* **Source material**:
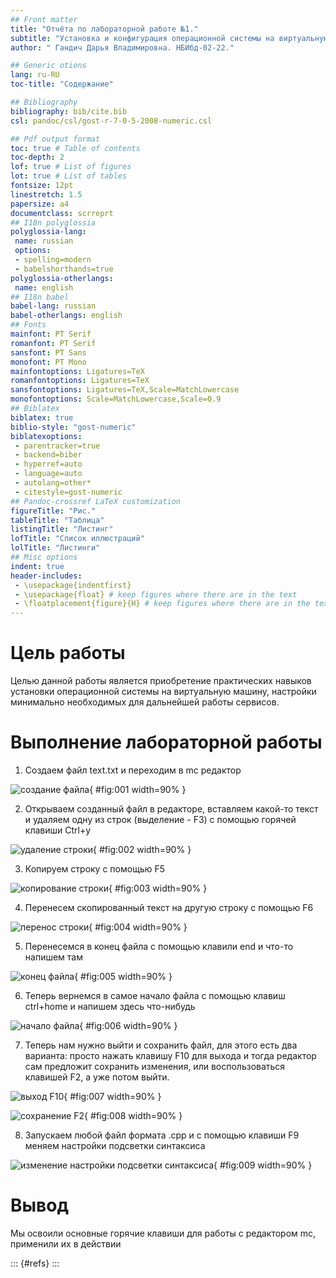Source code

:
 ```yaml
---
## Front matter
title: "Отчёта по лабораторной работе №1."
subtitle: "Установка и конфигурация операционной системы на виртуальную машину"
author: " Гандич Дарья Владимировна. НБИбд-02-22."

## Generic otions
lang: ru-RU
toc-title: "Содержание"

## Bibliography
bibliography: bib/cite.bib
csl: pandoc/csl/gost-r-7-0-5-2008-numeric.csl

## Pdf output format
toc: true # Table of contents
toc-depth: 2
lof: true # List of figures
lot: true # List of tables
fontsize: 12pt
linestretch: 1.5
papersize: a4
documentclass: scrreprt
## I18n polyglossia
polyglossia-lang:
 name: russian
 options:
 - spelling=modern
 - babelshorthands=true
polyglossia-otherlangs:
 name: english
## I18n babel
babel-lang: russian
babel-otherlangs: english
## Fonts
mainfont: PT Serif
romanfont: PT Serif
sansfont: PT Sans
monofont: PT Mono
mainfontoptions: Ligatures=TeX
romanfontoptions: Ligatures=TeX
sansfontoptions: Ligatures=TeX,Scale=MatchLowercase
monofontoptions: Scale=MatchLowercase,Scale=0.9
## Biblatex
biblatex: true
biblio-style: "gost-numeric"
biblatexoptions:
 - parentracker=true
 - backend=biber
 - hyperref=auto
 - language=auto
 - autolang=other*
 - citestyle=gost-numeric
## Pandoc-crossref LaTeX customization
figureTitle: "Рис."
tableTitle: "Таблица"
listingTitle: "Листинг"
lofTitle: "Список иллюстраций"
lolTitle: "Листинги"
## Misc options
indent: true
header-includes:
 - \usepackage{indentfirst}
 - \usepackage{float} # keep figures where there are in the text
 - \floatplacement{figure}{H} # keep figures where there are in the text
---
```


# Цель работы

Целью данной работы является приобретение практических навыков установки операционной системы на виртуальную машину, настройки минимально необходимых для дальнейшей работы сервисов.

# Выполнение лабораторной работы

1. Создаем файл text.txt и переходим в mc редактор

![создание файла](image/1.png){ #fig:001 width=90% }

2. Открываем созданный файл в редакторе, вставляем какой-то текст и удаляем одну из строк (выделение - F3) с помощью горячей клавиши Ctrl+y

![удаление строки](image/2.png){ #fig:002 width=90% }

3. Копируем строку с помощью F5

![копирование строки](image/3.png){ #fig:003 width=90% }

4. Перенесем скопированный текст на другую строку с помощью F6

![перенос строки](image/4.png){ #fig:004 width=90% }

5. Перенесемся в конец файла с помощью клавили end и что-то напишем там

![конец файла](image/5.png){ #fig:005 width=90% }

6. Теперь вернемся в самое начало файла с помощью клавиш ctrl+home и напишем здесь что-нибудь

![начало файла](image/6.png){ #fig:006 width=90% }

7. Теперь нам нужно выйти и сохранить файл, для этого есть два варианта: просто нажать клавишу F10 для выхода и тогда редактор сам предложит сохранить изменения, или воспользоваться клавишей F2, а уже потом выйти. 

![выход F10](image/7.png){ #fig:007 width=90% }

![сохранение F2](image/8.png){ #fig:008 width=90% }

8. Запускаем любой файл формата .cpp и с помощью клавиши F9 меняем настройки подсветки синтаксиса

![изменение настройки подсветки синтаксиса](image/9.png){ #fig:009 width=90% }

# Вывод
Мы освоили основные горячие клавиши для работы с редактором mc, применили их в действии

::: {#refs}
:::
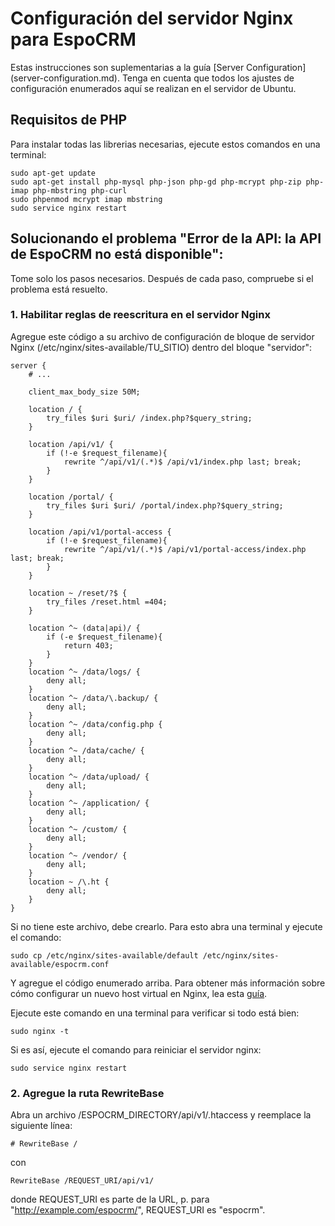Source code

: # Configuración del servidor Nginx para EspoCRM

Estas instrucciones son suplementarias a la guía [Server Configuration] (server-configuration.md). Tenga en cuenta que todos los ajustes de configuración enumerados aquí se realizan en el servidor de Ubuntu.

## Requisitos de PHP

Para instalar todas las librerias necesarias, ejecute estos comandos en una terminal:

```
sudo apt-get update
sudo apt-get install php-mysql php-json php-gd php-mcrypt php-zip php-imap php-mbstring php-curl
sudo phpenmod mcrypt imap mbstring
sudo service nginx restart
```

## Solucionando el problema "Error de la API: la API de EspoCRM no está disponible":

Tome solo los pasos necesarios. Después de cada paso, compruebe si el problema está resuelto.

### 1. Habilitar reglas de reescritura en el servidor Nginx

Agregue este código a su archivo de configuración de bloque de servidor Nginx (/etc/nginx/sites-available/TU_SITIO) dentro del bloque "servidor":

```
server {   
    # ...
    
    client_max_body_size 50M;
    
    location / {
        try_files $uri $uri/ /index.php?$query_string;
    }
 
    location /api/v1/ {
        if (!-e $request_filename){
            rewrite ^/api/v1/(.*)$ /api/v1/index.php last; break;
        }
    }
    
    location /portal/ {
        try_files $uri $uri/ /portal/index.php?$query_string;
    }

    location /api/v1/portal-access {
        if (!-e $request_filename){
            rewrite ^/api/v1/(.*)$ /api/v1/portal-access/index.php last; break;
        }
    }
 
    location ~ /reset/?$ {
        try_files /reset.html =404;
    }
 
    location ^~ (data|api)/ {
        if (-e $request_filename){
            return 403;
        }
    }
    location ^~ /data/logs/ {
        deny all;
    }
    location ^~ /data/\.backup/ {
        deny all;
    }
    location ^~ /data/config.php {
        deny all;
    }
    location ^~ /data/cache/ {
        deny all;
    }
    location ^~ /data/upload/ {
        deny all;
    }
    location ^~ /application/ {
        deny all;
    }
    location ^~ /custom/ {
        deny all;
    }
    location ^~ /vendor/ {
        deny all;
    }
    location ~ /\.ht {
        deny all;
    }
}
```

Si no tiene este archivo, debe crearlo. Para esto abra una terminal y ejecute el comando:

```
sudo cp /etc/nginx/sites-available/default /etc/nginx/sites-available/espocrm.conf
```

Y agregue el código enumerado arriba. Para obtener más información sobre cómo configurar un nuevo host virtual en Nginx, lea esta [guía](nginx-virtual-host.md).

Ejecute este comando en una terminal para verificar si todo está bien:

```
sudo nginx -t
```

Si es así, ejecute el comando para reiniciar el servidor nginx:

```
sudo service nginx restart
```

### 2. Agregue la ruta RewriteBase

Abra un archivo /ESPOCRM_DIRECTORY/api/v1/.htaccess y reemplace la siguiente línea:

```
# RewriteBase /
```
con

```
RewriteBase /REQUEST_URI/api/v1/
```

donde REQUEST_URI es parte de la URL, p. para "http://example.com/espocrm/", REQUEST_URI es "espocrm".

* **Work to complete**: Please report only the number of lines above that include "Ligatures".

* **Result below**: 3